The cyborg problem continues, and suddenly other cyborgs within E.S.W.A.T. (including Briareos) start going crazy at unpredictable intervals. But more trouble comes about when a new cell phone-like device becomes a huge fad among the citizens of Olympus. It resembles one of those Bluetooth earpieces, and soon everyone who has one (both cyborg and human) starts going crazy. This brings Olympus to the brink of chaos.

Uncovering another convoluted conspiracy, Deunan, Briareos, and Tereus race against the clock to find the culprits and stop the crisis.

The Good: As with the first movie, Appleseed Ex Machina is beautifully animated and the detailed artwork of Masamune Shirow is dazzling. Over the course of just three years, the capabilities of 3D animation have dramatically increased, and it shows.

The story, although still complex, is not quite as convoluted as the first. And with much of the action influenced by co-producer (and legendary Hong Kong action director) John Woo, the action sequences are definitely creative and cool to watch.

Appleseed Ex Machina is more fast-paced and arguably more entertaining than the original, and despite the beautiful animation, still has a well thought-out plot and appealing characters. The story sort of plays out like a complicated video game, complete with different levels, increasingly difficult opponents, and a final "boss."

Although you can argue that it's a glorified cartoon, you get the sense that director Shinji Aramaki and the rest of the filmmakers are making a genuine effort to deliver a movie that's worth your while.

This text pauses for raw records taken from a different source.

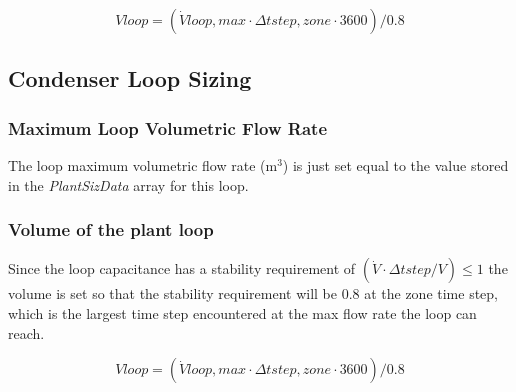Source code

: \begin{equation}
Vloop = (\dot Vloop,max\cdot \Delta tstep,zone\cdot 3600)/0.8
\end{equation}

\subsection{Condenser Loop Sizing}\label{condenser-loop-sizing}

\subsubsection{Maximum Loop Volumetric Flow Rate}\label{maximum-loop-volumetric-flow-rate-1}

The loop maximum volumetric flow rate (m\(^{3}\)) is just set equal to the value stored in the \emph{PlantSizData} array for this loop.

\subsubsection{Volume of the plant loop}\label{volume-of-the-plant-loop-1}

Since the loop capacitance has a stability requirement of \((\dot V\cdot \Delta tstep/V) \le 1\) the volume is set so that the stability requirement will be 0.8 at the zone time step, which is the largest time step encountered at the max flow rate the loop can reach.

\begin{equation}
Vloop = (\dot Vloop,max\cdot \Delta tstep,zone\cdot 3600)/0.8
\end{equation}
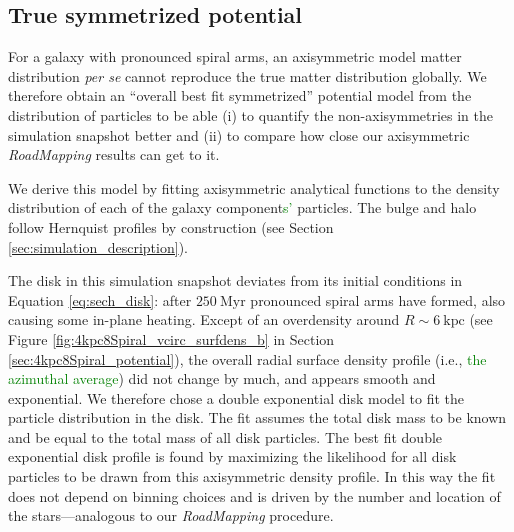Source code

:\documentclass[iop,revtex4,numberedappendix,appendixfloats]{emulateapj}
\newcommand{\RM}{{\sl RoadMapping}}
\newcommand{\NEW}[1]{\textcolor{Green}{#1}}
\newcommand{\OLD}[1]{}
\begin{document}
\subsection{True symmetrized potential} \label{sec:DEHH-Pot}

For a galaxy with pronounced spiral arms, an axisymmetric model matter distribution \emph{per se} cannot reproduce the true matter distribution globally. We therefore obtain an ``overall best fit symmetrized'' potential model from the distribution of particles to be able (i) to quantify the non-axisymmetries in the simulation snapshot better and (ii) to compare how close our axisymmetric \RM{} results can get to it. 

We derive this model by fitting axisymmetric analytical functions to the density distribution of each of the galaxy component\OLD{'s}\NEW{s'} particles. The bulge and halo follow Hernquist profiles by construction (see Section \ref{sec:simulation_description}).

The disk in this simulation snapshot deviates from its initial conditions in Equation \eqref{eq:sech_disk}: after $250~\text{Myr}$ pronounced spiral arms have formed, also causing some in-plane heating. Except of an overdensity around $R\sim6~\text{kpc}$ (see Figure \ref{fig:4kpc8Spiral_vcirc_surfdens_b} in Section \ref{sec:4kpc8Spiral_potential}), the overall radial surface density profile (i.e., \OLD{when averaging over the $\phi$ coordinate}\NEW{the azimuthal average}) did not change by much, and appears smooth and exponential. We therefore chose a double exponential disk model to fit the particle distribution in the disk. The fit assumes the total disk mass to be known and be equal to the total mass of all disk particles. The best fit double exponential disk profile is found by maximizing the likelihood for all disk particles to be drawn from this axisymmetric density profile. In this way the fit does not depend on binning choices and is driven by the number and location of the stars---analogous to our \RM{} procedure. 
\end{document}
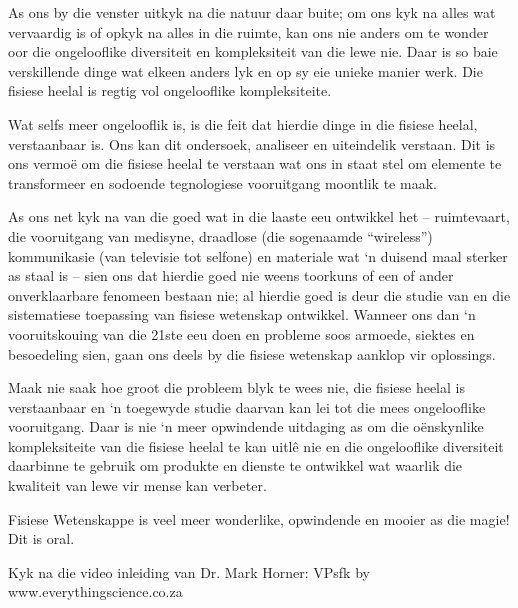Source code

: { \Large
As ons by die venster uitkyk na die natuur daar buite; om ons kyk na alles wat vervaardig is of opkyk na alles in die ruimte, kan ons nie anders om te wonder oor die ongelooflike diversiteit en kompleksiteit van die lewe nie. Daar is so baie verskillende dinge wat elkeen anders lyk en op sy eie unieke manier werk. Die fisiese heelal is regtig vol ongelooflike kompleksiteite.\par

Wat selfs meer ongelooflik is, is die feit dat hierdie dinge in die fisiese heelal, verstaanbaar is. Ons kan dit ondersoek, analiseer en uiteindelik verstaan. Dit is ons vermoë om die fisiese heelal te verstaan wat ons in staat stel om elemente te transformeer en sodoende tegnologiese vooruitgang moontlik te maak.\par

As ons net kyk na van die goed wat in die laaste eeu ontwikkel het – ruimtevaart, die vooruitgang van medisyne, draadlose (die sogenaamde “wireless”) kommunikasie (van televisie tot selfone) en materiale wat ‘n duisend maal sterker as staal is – sien ons dat hierdie goed nie weens toorkuns of een of ander onverklaarbare fenomeen bestaan nie; al hierdie goed is deur die studie van en die sistematiese toepassing van fisiese wetenskap ontwikkel. Wanneer ons dan ‘n vooruitskouing van die 21ste eeu doen en probleme soos armoede, siektes en besoedeling sien, gaan ons deels by die fisiese wetenskap aanklop vir oplossings. \par

Maak nie saak hoe groot die probleem blyk te wees nie, die fisiese heelal is verstaanbaar en ‘n toegewyde studie daarvan kan lei tot die mees ongelooflike vooruitgang. Daar is nie ‘n meer opwindende uitdaging as om die oënskynlike kompleksiteite van die fisiese heelal te kan uitlê nie en die ongelooflike diversiteit daarbinne te gebruik om produkte en dienste te ontwikkel wat waarlik die kwaliteit van lewe vir mense kan verbeter.\par

Fisiese Wetenskappe is veel meer wonderlike, opwindende en mooier as die magie! Dit is oral.

Kyk na die video inleiding van Dr. Mark Horner:  VPsfk  by www.everythingscience.co.za

}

And in case you were wondering, many of Deunan Knute's costumes, although animated, were designed by Miuccia Prada.

The Bad: If you're familiar with anime, many of the story elements and plot devices are predictable. For instance, any new technology that humans depend on is bound to go haywire, and any reliance on advanced artificial intelligence always winds up being a bad idea.

Who would like this movie: Appleseed Ex Machina is for you if you're really into science fiction, anime, comic books, and pop culture stuff that involves large robots. It's a movie that's specifically meant for that audience, and achieves its goal. And fans of John Woo will appreciate the action sequences.